É de manhã em Cavada Nova, pequena aldeia de Águeda, de duas ruas só, colada à Estrada Nacional. Na segunda-feira, logo cedo, pelas seis horas da manhã, um grande incêndio varreu a povoação, queimou árvores, caminhos, um carro que estava parado na berma, mas só uma casa ficou totalmente destruída, uma pequena moradia logo no começo da rua, a poucos metros do que foi a Linha do Vouga.
António parece esperar, prostrado. Está na rua, à porta, sozinho, a porta deixa-a entreaberta, lá dentro só negrume e já nada do que foi uma casa. Acena. Haverá logo de recordar, acelerado — talvez a espera fosse de contar — mas sem lágrimas, sem expressão, como se relatasse distante, a manhã de horror que viveu um dia antes. "O fogo vinha da parte de Jafafe. Apercebi-me de uma grande chama, uma chama enorme. Só que o vento era de tal maneira forte, e as labaredas tão altas, que a chama quando caía ao chão incendiava tudo, a chama corria pela terra fora. Isto foi tudo tão rápido. Isto em 20 minutos ardeu. Ardeu tudo. As chamas envolveram a casa. Parecia um inferno.”
Não conseguiu reagir, travar a velocidade do incêndio. Desde logo, faltou água. “Na água não havia pressão. E quando os tubos derreteram, acabou. E a boca de incêndio, que instalaram há um ano, não funciona — nem os bombeiros conseguiram tirar. Não havia água”, lamenta.
Em aflição, confuso — “só ouvia gritos, gritos, as botijas de gás explodiam” —, fugiu como outros para a Estrada Nacional. “Mas percebi que a minha mulher não estava. E voltei. Ela tinha ficado presa na casa, porque foi tentar libertar os animais. Felizmente sobreviveu, cobriu-se de lençóis e escondeu-se debaixo da mesa. Os animais morreram, perdi seis gatos, um cão, uma cabra de estimação e um viveiro de pássaros. Quando entrei nem era bom de ver. Nem era bom.” É a primeira vez que se emociona. Diz que acabara de enterrar os animais, levando-os, à vez, sem vida, ao colo.

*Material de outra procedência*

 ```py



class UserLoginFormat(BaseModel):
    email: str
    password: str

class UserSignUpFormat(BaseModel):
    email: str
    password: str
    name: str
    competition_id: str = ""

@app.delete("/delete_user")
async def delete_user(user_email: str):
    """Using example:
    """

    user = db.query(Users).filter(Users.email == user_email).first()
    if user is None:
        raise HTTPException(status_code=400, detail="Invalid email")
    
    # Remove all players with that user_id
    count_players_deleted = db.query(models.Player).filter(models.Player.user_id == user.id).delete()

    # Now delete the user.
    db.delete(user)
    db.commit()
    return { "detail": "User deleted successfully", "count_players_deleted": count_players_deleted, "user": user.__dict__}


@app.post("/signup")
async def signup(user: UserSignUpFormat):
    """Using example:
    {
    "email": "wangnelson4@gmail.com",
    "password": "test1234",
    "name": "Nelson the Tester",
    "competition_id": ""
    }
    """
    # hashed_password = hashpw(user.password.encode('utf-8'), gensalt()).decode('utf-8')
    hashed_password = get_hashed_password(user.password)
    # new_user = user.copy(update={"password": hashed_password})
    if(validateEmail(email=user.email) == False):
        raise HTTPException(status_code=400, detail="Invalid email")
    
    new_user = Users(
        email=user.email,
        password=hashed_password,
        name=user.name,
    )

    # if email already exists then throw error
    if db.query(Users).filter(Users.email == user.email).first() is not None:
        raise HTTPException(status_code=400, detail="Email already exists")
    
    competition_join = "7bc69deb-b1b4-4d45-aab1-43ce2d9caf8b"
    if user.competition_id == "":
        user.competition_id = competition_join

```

Repete que perdeu tudo. “Tudo, tudo, tudo. Tenho uns calções, uma camisa. Esta roupa que trago é do meu filho.” Por agora, vive em casa do filho, que fica logo em frente. Agradece e lamenta. “Eu tenho 67 anos… [pausa] É a segunda vez que um incêndio me leva tudo.” O primeiro incêndio foi em 1982, naquela mesma aldeia, mas noutra rua. “Mas aí era novo, tinha 22 anos. E agora? Tenho 67. Vivi em África, fui expulso em 1976. Aí também perdi tudo. Fui emigrante, sofri muito para ter este pouco que tenho. E agora?” Diz não ter vontade para recomeçar. “É desolador. Ainda não dormi. Não comi. Não tenho forças. Parece que ainda não sinto. Não tenho vontade de nada. Acho que nem dou conta de que isto me aconteceu, parece que não foi comigo. Quando hoje enterrei os meus animaizinhos, eu só queria ter uma escada para o céu.” O discurso é alterado subitamente. “Mas não posso… Não posso não querer fazer nada! E a quem Deus promete nunca falta. Agarro-me à fé. Vou conseguir ir para a frente. Nunca baixei os braços”, garante.

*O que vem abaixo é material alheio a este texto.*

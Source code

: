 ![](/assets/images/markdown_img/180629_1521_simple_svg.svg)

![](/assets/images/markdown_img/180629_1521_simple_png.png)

Convida a que entremos na casa. “Quando entrei, o que é que senti? Veja você, vejo com os seus olhos. Veja…” No interior, paredes rachadas, tectos caídos e sob ameaça de ruir, estilhaços de vidro no chão, um vento que varre e levanta poeiras, e levanta também um cheiro fétido — “eu ainda não enterrei a cabrinha, vou enterrar agora” —, nada se distingue. Somente o frigorifico, agora sem porta, tem cor, e nenhum alimento se queimou. “A casa está segurada, mas não vai dar para nada.” Voltamos ao exterior.
António diz que, eclodido àquela hora da manhã, “o fogo só pode ter sido crime”. Mas não culpa só os incendiários. “Eu não compreendo a existência de leis que obrigam à limpeza dos pinhais, em que quem não limpasse era multado, e ninguém limpa os pinhais, as estradas também não são limpas. Se não querem limpar [proprietários], a câmara que assuma, que fique com os terrenos, e que limpe ela. Mas, sabe, ninguém quer fazer esse trabalho, os municípios pagam mal e ninguém faz. Não podem pagar uma côdea. E, assim, o fogo acaba por fazer o trabalho dos homens. Não acha? Eu acho. Infelizmente.”